Logo Questions Linux Laravel Mysql Ubuntu Git Menu
 

What are the proper scopes/indices to help to make scoped finds more performant through rails?

I have a relatively large 4-deep relational data setup like this:

ClientApplication         has_many => ClientApplicationVersions
ClientApplicationVersions has_many => CloudLogs
CloudLogs                 has_many => Logs

client_applications: (potentially 1,000's of records)
   - ...
   - account_id
   - public_key
   - deleted_at

client_application_versions: (potentially 10,000's of records)
   - ...
   - client_application_id
   - public_key
   - deleted_at

cloud_logs: (potentially 1,000,000's of records)
   - ...
   - client_application_version_id
   - public_key
   - deleted_at

logs: (potentially 1,000,000,000's of records)
   - ...
   - cloud_log_id
   - public_key
   - time_stamp
   - deleted_at


I am still in development so the structure and setup is not set in stone, but I hope it is setup ok. Using Rails 3.2.11 and InnoDB MySQL. The database is currently filled with a small (compared to the eventual db size) set of data (logs only has 500,000 rows) I have 4 scoped queries, 3 of which are problematic, to retrieve logs.

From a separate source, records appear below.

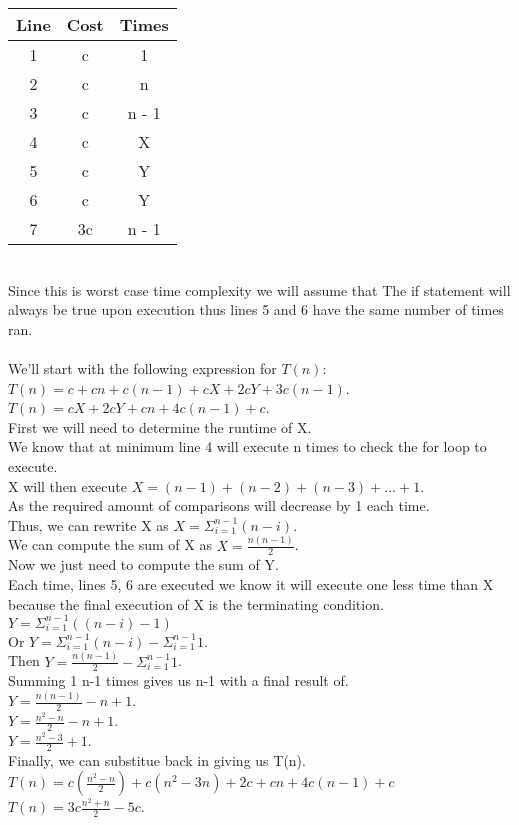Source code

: \documentclass{article}
\begin{document}
\begin{tabular}{|c|c|c|}
    \hline
    Line & Cost & Times\\
    \hline
    1 & c & 1\\
    2 & c & n\\
    3 & c & n - 1\\
    4 & c & X\\
    5 & c & Y\\
    6 & c & Y\\
    7 & 3c & n - 1\\
    \hline
\end{tabular}\\
Since this is worst case time complexity we will assume that 
The if statement will always be true upon execution thus 
lines 5 and 6 have the same number of times ran.\\\\
We'll start with the following expression for $T(n):$\\
$T(n) = c + cn + c(n - 1) + cX + 2cY + 3c(n-1)$.\\
$T(n) = cX + 2cY + cn + 4c(n - 1) + c$.\\
First we will need to determine the runtime of X.\\
We know that at minimum line 4 will execute n times to 
check the for loop to execute.\\
X will then execute $X = (n - 1) + (n - 2) + (n - 3) + ... + 1$.\\
As the required amount of comparisons will decrease by 1 each time.\\
Thus, we can rewrite X as $X = \Sigma^{n - 1}_{i = 1} (n - i)$.\\
We can compute the sum of X as $X = \frac{n(n - 1)}{2}$.\\
Now we just need to compute the sum of Y.\\
Each time, lines 5, 6 are executed we know it will 
execute one less time than X because the final execution 
of X is the terminating condition.\\
$Y = \Sigma^{n - 1}_{i = 1} ((n - i) - 1)$\\
Or $Y = \Sigma^{n - 1}_{i = 1} (n - i) - \Sigma^{n - 1}_{i = 1} 1$.\\
Then $Y = \frac{n(n - 1)}{2} - \Sigma^{n - 1}_{i = 1} 1$.\\
Summing 1 n-1 times gives us n-1 with a final result of.\\
$Y = \frac{n(n - 1)}{2} - n + 1$.\\
$Y = \frac{n^{2} - n}{2} - n + 1$.\\
$Y = \frac{n^{2} - 3}{2} + 1$.\\
Finally, we can substitue back in giving us T(n).\\
$T(n) = c(\frac{n^{2} - n}{2}) + c(n^{2} - 3n) + 2c + cn + 4c(n - 1) + c$\\
$T(n) = 3c\frac{n^{2} + n}{2} - 5c$.\\
\end{document}
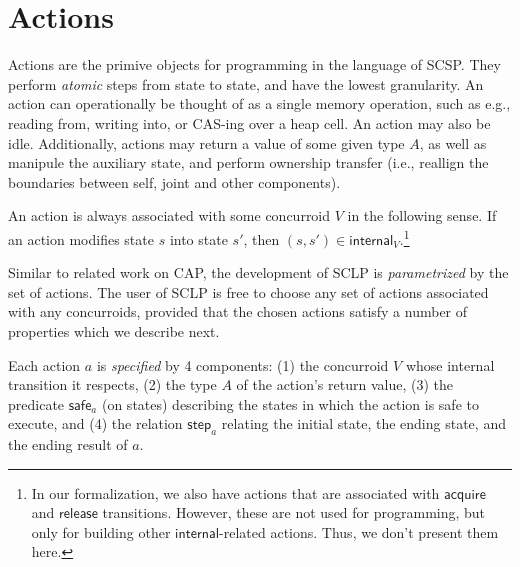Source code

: \section{Actions}\label{sec:actions}

Actions are the primive objects for programming in the language of
SCSP. They perform \emph{atomic} steps from state to state, and have
the lowest granularity. An action can operationally be thought of as a
single memory operation, such as e.g., reading from, writing into, or
CAS-ing over a heap cell. 
%
%
An action may also be idle. Additionally,
actions may return a value of some given type $A$, as well as manipule
the auxiliary state, and perform ownership transfer (i.e., reallign
the boundaries between self, joint and other components).

An action is always associated with some concurroid $V$ in the
following sense. If an action modifies state $s$ into state $s'$, then
$(s, s') \in \mathsf{internal}_V$.\footnote{In our formalization, we
  also have actions that are associated with $\mathsf{acquire}$ and
  $\mathsf{release}$ transitions. However, these are not used for
  programming, but only for building other $\mathsf{internal}$-related
  actions. Thus, we don't present them here.}  


Similar to related work on CAP, the development of SCLP is
\emph{parametrized} by the set of actions. The user of SCLP is free to
choose any set of actions associated with any concurroids, provided
that the chosen actions satisfy a number of properties which we
describe next.

Each action $a$ is \emph{specified} by 4 components: (1) the
concurroid $V$ whose internal transition it respects, (2) the type $A$
of the action's return value, (3) the predicate $\mathsf{safe}_a$ (on
states) describing the states in which the action is safe to execute,
and (4) the relation $\mathsf{step}_a$ relating the initial state, the
ending state, and the ending result of $a$.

  1. Grab first page of logs, ordered by timestamp, limited by account_id, client_application.public_key, client_application_version.public_key (Over 100 seconds)
  2. Grab first page of logs, ordered by timestamp, limited by account_id, client_application.public_key (Over 100 seconds)
  3. Grab first page of logs, ordered by timestamp, limited by account_id (Over 100 seconds)
  4. Grab first page of logs, ordered by timestamp (~2 seconds)

I am using rails scopes to help make these calls:

  scope :account_id, proc {|account_id| joins(:client_application).where("client_applications.account_id = ?", account_id) }
  scope :client_application_key, proc {|client_application_key| joins(:client_application).where("client_applications.public_key = ?", client_application_key) }
  scope :client_application_version_key, proc {|client_application_version_key| joins(:client_application_version).where("client_application_versions.public_key = ?", client_application_version_key) }

  default_scope order('logs.timestamp DESC')

I have indices on each table on public_key. I have several indices on the logs table including the one that the optimizer prefers to use (index_logs_on_cloud_log_id), but the queries are still taking eons to run.


Here is how I am calling the method in rails console:

Log.account_id(1).client_application_key('p0kZudG0').client_application_version_key('0HgoJRyE').page(1)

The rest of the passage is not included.